## GIVEN INFORMATION
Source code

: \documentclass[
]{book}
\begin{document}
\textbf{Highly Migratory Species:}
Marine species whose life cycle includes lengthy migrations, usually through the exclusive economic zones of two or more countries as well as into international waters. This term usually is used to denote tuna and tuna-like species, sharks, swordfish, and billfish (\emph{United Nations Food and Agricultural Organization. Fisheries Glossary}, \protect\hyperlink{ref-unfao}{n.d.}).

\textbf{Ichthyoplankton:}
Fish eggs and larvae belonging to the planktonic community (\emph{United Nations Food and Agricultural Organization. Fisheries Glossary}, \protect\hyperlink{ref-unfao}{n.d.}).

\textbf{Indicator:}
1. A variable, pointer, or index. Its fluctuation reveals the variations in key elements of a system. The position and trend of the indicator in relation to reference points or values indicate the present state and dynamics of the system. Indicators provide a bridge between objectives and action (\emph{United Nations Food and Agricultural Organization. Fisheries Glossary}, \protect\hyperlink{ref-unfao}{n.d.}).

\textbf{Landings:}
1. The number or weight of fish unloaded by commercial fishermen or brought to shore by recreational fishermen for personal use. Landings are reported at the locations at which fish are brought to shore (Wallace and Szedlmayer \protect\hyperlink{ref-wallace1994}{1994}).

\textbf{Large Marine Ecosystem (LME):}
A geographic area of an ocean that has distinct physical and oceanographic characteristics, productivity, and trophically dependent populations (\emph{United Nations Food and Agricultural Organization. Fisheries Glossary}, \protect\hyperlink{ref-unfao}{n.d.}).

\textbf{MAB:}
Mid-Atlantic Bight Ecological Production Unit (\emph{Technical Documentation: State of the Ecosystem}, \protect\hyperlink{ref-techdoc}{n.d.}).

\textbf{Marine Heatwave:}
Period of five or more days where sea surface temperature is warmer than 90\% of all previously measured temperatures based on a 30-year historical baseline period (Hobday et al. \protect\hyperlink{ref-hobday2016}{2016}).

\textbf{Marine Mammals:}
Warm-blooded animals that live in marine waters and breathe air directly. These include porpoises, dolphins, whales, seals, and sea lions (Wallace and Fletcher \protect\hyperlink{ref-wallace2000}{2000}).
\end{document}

## YOUR INSTRUCTIONS
The response must contain each line above that holds the string "Wallace".

## SOLUTION FOR THIS EXERCISE
1. The number or weight of fish unloaded by commercial fishermen or brought to shore by recreational fishermen for personal use. Landings are reported at the locations at which fish are brought to shore (Wallace and Szedlmayer \protect\hyperlink{ref-wallace1994}{1994}).
Warm-blooded animals that live in marine waters and breathe air directly. These include porpoises, dolphins, whales, seals, and sea lions (Wallace and Fletcher \protect\hyperlink{ref-wallace2000}{2000}).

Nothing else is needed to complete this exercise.